**Problem details:** Every line in the data below that has the word "help" should be returned.

[Stored data entries]
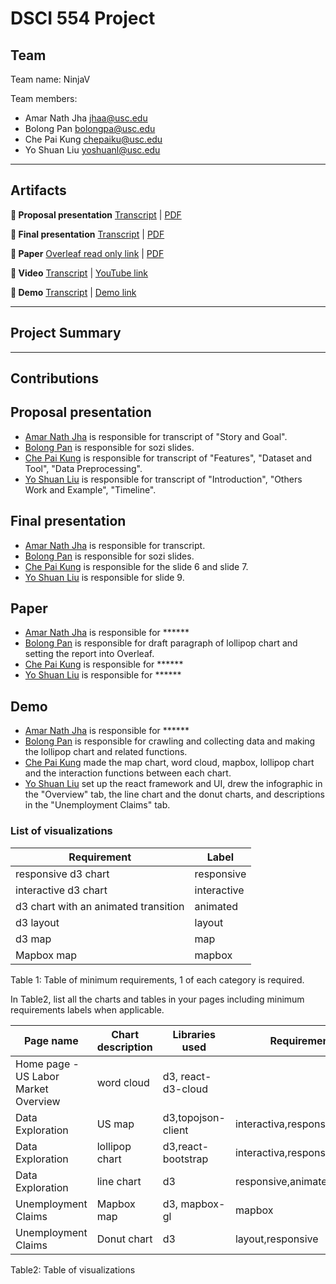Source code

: # DSCI 554 Project

## Team

Team name: NinjaV

Team members:

- Amar Nath Jha <jhaa@usc.edu>
- Bolong Pan <bolongpa@usc.edu>
- Che Pai Kung <chepaiku@usc.edu>
- Yo Shuan Liu <yoshuanl@usc.edu>

---

## Artifacts

__🍿  Proposal presentation__ [Transcript](presentations/proposal/TRANSCRIPT.md) | [PDF](presentations/proposal/presentation.pdf)

__🍿  Final presentation__ [Transcript](presentations/final/TRANSCRIPT.md) | [PDF](presentations/final/presentation.pdf)

__📄  Paper__ [Overleaf read only link](https://www.overleaf.com/read/wcfjvtjfkgpf) | [PDF](paper/paper.pdf)

__🎥  Video__ [Transcript](video/TRANSCRIPT.md) | [YouTube link](https://www.youtube.com/watch?v=op_lVUtDX3g&feature=youtu.be)

__🚢  Demo__ [Transcript](video/TRANSCRIPT.md) | [Demo link](https://pdms.usc.edu/dsci-554/projects/<team-name-slug>)

---

## Project Summary

---

## Contributions

## Proposal presentation

- [Amar Nath Jha](mailto:jhaa@usc.edu) is responsible for transcript of "Story and Goal".
- [Bolong Pan](mailto:bolongpa@usc.edu) is responsible for sozi slides.
- [Che Pai Kung](mailto:chepaiku@usc.edu) is responsible for transcript of "Features", "Dataset and Tool", "Data Preprocessing".
- [Yo Shuan Liu](mailto:yoshuanl@usc.edu) is responsible for transcript of "Introduction", "Others Work and Example", "Timeline".

## Final presentation

- [Amar Nath Jha](mailto:jhaa@usc.edu) is responsible for transcript.
- [Bolong Pan](mailto:bolongpa@usc.edu) is responsible for sozi slides.
- [Che Pai Kung](mailto:chepaiku@usc.edu) is responsible for the slide 6 and slide 7.
- [Yo Shuan Liu](mailto:yoshuanl@usc.edu) is responsible for slide 9.

## Paper

- [Amar Nath Jha](mailto:jhaa@usc.edu) is responsible for ******
- [Bolong Pan](mailto:bolongpa@usc.edu) is responsible for draft paragraph of lollipop chart and setting the report into Overleaf.
- [Che Pai Kung](mailto:chepaiku@usc.edu) is responsible for ******
- [Yo Shuan Liu](mailto:yoshuanl@usc.edu) is responsible for ******

## Demo

- [Amar Nath Jha](mailto:jhaa@usc.edu) is responsible for ******
- [Bolong Pan](mailto:bolongpa@usc.edu) is responsible for crawling and collecting data and making the lollipop chart and related functions.
- [Che Pai Kung](mailto:chepaiku@usc.edu) made the map chart, word cloud, mapbox, lollipop chart and the interaction functions between each chart.
- [Yo Shuan Liu](mailto:yoshuanl@usc.edu) set up the react framework and UI, drew the infographic in the "Overview" tab, the line chart and the donut charts, and descriptions in the "Unemployment Claims" tab.

### List of visualizations

| Requirement                            | Label        |
| -------------------------------------- | ------------ |
| responsive d3 chart                    | responsive   |
| interactive d3 chart                   | interactive  |
| d3 chart with an animated transition   | animated     |
| d3 layout                              | layout       |
| d3 map                                 | map          |
| Mapbox map                             | mapbox       |

Table 1: Table of minimum requirements, 1 of each category is required.

In Table2, list all the charts and tables in your pages including minimum requirements labels when applicable.

| Page name                             | Chart description                         | Libraries used      | Requirement label |
| ------------------------------------- | ----------------------------------------- | ------------------- | ----------------- |
| Home page - US Labor Market Overview  | word cloud                                | d3, react-d3-cloud  |                   |
|Data Exploration|US map|d3,topojson-client|interactiva,responsive,layout,map|
|Data Exploration|lollipop chart|d3,react-bootstrap|interactiva,responsive,animated|
|Data Exploration|line chart|d3|responsive,animated|
|Unemployment Claims|Mapbox map|d3, mapbox-gl|mapbox|
|Unemployment Claims|Donut chart|d3|layout,responsive|


Table2: Table of visualizations
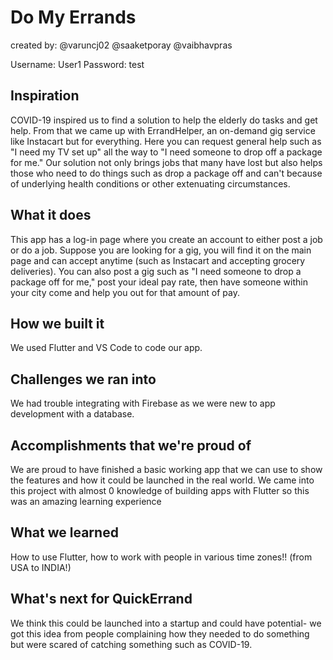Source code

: # Do My Errands

created by: @varuncj02 @saaketporay @vaibhavpras

Username: User1
Password: test

## Inspiration
COVID-19 inspired us to find a solution to help the elderly do tasks and get help. From that we came up with ErrandHelper, an on-demand gig service like Instacart but for everything. Here you can request general help such as "I need my TV set up" all the way to "I need someone to drop off a package for me." Our solution not only brings jobs that many have lost but also helps those who need to do things such as drop a package off and can't because of underlying health conditions or other extenuating circumstances.

## What it does
This app has a log-in page where you create an account to either post a job or do a job. Suppose you are looking for a gig, you will find it on the main page and can accept anytime (such as Instacart and accepting grocery deliveries). You can also post a gig such as "I need someone to drop a package off for me," post your ideal pay rate, then have someone within your city come and help you out for that amount of pay.

## How we built it
We used Flutter and VS Code to code our app.

## Challenges we ran into
We had trouble integrating with Firebase as we were new to app development with a database.

## Accomplishments that we're proud of
We are proud to have finished a basic working app that we can use to show the features and how it could be launched in the real world. We came into this project with almost 0 knowledge of building apps with Flutter so this was an amazing learning experience

## What we learned
How to use Flutter, how to work with people in various time zones!! (from USA to INDIA!)

## What's next for QuickErrand
We think this could be launched into a startup and could have potential- we got this idea from people complaining how they needed to do something but were scared of catching something such as COVID-19.
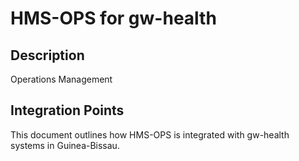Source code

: # HMS-OPS for gw-health

## Description

Operations Management

## Integration Points

This document outlines how HMS-OPS is integrated with gw-health systems in Guinea-Bissau.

**Reply to the exercise:**
COVID-19 inspired us to find a solution to help the elderly do tasks and get help. From that we came up with ErrandHelper, an on-demand gig service like Instacart but for everything. Here you can request general help such as "I need my TV set up" all the way to "I need someone to drop off a package for me." Our solution not only brings jobs that many have lost but also helps those who need to do things such as drop a package off and can't because of underlying health conditions or other extenuating circumstances.
This app has a log-in page where you create an account to either post a job or do a job. Suppose you are looking for a gig, you will find it on the main page and can accept anytime (such as Instacart and accepting grocery deliveries). You can also post a gig such as "I need someone to drop a package off for me," post your ideal pay rate, then have someone within your city come and help you out for that amount of pay.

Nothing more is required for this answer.